*** Opening of INPUT RECORDS ***
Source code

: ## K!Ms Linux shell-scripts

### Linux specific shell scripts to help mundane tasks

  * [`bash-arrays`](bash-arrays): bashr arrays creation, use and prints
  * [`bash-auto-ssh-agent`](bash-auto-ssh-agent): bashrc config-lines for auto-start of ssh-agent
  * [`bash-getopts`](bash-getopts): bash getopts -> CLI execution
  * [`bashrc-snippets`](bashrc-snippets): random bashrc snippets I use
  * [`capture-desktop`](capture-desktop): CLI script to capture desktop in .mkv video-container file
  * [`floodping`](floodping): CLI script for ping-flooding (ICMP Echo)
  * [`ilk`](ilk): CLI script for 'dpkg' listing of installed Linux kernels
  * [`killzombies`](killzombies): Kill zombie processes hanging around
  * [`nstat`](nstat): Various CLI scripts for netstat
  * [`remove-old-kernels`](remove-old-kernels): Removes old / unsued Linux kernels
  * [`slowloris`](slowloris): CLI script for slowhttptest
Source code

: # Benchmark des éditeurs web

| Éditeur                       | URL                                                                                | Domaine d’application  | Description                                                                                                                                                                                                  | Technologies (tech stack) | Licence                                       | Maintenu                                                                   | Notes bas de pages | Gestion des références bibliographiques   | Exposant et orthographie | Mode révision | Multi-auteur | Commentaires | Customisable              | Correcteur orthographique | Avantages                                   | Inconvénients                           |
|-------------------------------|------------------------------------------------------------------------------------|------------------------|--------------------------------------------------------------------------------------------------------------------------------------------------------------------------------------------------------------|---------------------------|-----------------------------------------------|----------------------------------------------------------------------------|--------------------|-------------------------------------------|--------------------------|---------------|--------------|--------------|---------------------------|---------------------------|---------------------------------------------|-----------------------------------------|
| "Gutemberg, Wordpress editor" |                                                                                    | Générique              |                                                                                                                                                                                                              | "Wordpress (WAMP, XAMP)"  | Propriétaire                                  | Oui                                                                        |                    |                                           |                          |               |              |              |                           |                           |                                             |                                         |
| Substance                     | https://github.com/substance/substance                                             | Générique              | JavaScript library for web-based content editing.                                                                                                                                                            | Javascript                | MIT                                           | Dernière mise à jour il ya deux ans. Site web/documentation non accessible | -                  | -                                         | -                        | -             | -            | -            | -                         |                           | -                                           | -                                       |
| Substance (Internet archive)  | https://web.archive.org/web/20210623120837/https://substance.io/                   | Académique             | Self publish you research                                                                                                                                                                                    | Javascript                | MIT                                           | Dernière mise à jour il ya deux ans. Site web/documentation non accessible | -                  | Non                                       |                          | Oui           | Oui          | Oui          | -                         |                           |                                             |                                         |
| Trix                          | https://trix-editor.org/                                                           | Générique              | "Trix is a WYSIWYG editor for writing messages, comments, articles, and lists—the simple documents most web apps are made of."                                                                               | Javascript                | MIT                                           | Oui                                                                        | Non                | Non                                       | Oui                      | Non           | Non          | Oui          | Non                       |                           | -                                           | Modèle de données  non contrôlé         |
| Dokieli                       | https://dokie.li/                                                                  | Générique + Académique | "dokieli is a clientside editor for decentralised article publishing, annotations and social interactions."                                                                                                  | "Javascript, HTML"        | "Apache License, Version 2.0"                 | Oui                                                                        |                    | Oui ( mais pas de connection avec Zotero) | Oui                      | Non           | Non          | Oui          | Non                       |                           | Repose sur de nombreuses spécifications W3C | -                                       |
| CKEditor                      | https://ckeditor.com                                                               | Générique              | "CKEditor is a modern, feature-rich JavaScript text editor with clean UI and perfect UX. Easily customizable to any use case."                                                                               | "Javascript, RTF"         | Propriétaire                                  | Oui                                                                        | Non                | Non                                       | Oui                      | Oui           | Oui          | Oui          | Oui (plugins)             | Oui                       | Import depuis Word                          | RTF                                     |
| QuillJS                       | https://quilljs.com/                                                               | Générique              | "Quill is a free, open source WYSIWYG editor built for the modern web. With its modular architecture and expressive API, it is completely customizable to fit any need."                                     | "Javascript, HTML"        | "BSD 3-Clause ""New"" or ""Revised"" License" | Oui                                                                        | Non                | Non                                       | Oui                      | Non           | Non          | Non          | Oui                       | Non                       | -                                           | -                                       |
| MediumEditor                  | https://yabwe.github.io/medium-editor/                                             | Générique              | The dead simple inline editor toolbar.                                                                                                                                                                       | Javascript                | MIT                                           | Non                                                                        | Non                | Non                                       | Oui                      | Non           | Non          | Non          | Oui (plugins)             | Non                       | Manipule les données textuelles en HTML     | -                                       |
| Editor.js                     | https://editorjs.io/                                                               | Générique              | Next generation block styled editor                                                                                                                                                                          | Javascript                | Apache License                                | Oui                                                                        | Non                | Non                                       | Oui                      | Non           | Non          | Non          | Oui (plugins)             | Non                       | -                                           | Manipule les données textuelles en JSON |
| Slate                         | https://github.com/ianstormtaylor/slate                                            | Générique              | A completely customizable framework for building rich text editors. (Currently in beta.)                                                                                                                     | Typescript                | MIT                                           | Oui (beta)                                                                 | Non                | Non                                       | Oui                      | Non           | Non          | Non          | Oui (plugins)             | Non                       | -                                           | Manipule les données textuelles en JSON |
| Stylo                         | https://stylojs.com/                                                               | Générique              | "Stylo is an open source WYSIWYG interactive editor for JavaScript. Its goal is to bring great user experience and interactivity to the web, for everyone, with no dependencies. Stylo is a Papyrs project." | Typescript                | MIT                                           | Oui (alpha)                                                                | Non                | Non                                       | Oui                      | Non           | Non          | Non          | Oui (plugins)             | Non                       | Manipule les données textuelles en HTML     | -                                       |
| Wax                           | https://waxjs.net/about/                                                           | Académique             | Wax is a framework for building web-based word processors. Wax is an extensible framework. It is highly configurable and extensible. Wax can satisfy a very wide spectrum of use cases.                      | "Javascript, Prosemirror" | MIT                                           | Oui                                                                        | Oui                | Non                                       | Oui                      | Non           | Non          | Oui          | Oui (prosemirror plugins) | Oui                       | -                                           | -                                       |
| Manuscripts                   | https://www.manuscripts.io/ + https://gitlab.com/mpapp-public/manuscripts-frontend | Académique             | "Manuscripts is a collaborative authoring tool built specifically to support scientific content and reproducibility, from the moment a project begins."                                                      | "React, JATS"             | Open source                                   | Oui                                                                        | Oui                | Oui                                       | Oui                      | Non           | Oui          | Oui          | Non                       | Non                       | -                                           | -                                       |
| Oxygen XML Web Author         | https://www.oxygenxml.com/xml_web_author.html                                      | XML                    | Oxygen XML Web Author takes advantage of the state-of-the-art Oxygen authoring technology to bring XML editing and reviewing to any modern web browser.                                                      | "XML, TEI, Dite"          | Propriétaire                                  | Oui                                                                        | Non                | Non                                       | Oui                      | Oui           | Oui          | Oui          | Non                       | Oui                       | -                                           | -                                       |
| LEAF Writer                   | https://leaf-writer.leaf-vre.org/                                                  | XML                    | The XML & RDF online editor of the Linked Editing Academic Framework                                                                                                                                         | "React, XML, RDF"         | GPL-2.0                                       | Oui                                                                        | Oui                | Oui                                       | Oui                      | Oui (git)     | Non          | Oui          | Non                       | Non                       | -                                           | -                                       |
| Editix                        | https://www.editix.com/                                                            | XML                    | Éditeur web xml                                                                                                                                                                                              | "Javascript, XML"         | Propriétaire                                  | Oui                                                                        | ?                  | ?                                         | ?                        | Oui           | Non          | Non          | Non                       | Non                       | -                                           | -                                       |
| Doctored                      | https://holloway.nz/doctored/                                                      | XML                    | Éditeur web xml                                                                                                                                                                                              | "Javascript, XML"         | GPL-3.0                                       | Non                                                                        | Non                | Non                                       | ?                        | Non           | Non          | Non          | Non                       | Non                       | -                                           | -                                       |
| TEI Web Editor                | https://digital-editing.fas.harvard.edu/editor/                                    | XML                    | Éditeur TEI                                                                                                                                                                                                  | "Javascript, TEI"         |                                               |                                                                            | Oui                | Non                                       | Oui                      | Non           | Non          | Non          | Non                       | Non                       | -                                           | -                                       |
*** Close of INPUT RECORDS ***
§ WHAT THE TASK REQUIRES:
Go through the listing above, and whenever a line holds the word "Linux", copy it.

§ REPLY TO THE EXERCISE:
: ## K!Ms Linux shell-scripts
### Linux specific shell scripts to help mundane tasks
  * [`ilk`](ilk): CLI script for 'dpkg' listing of installed Linux kernels
  * [`remove-old-kernels`](remove-old-kernels): Removes old / unsued Linux kernels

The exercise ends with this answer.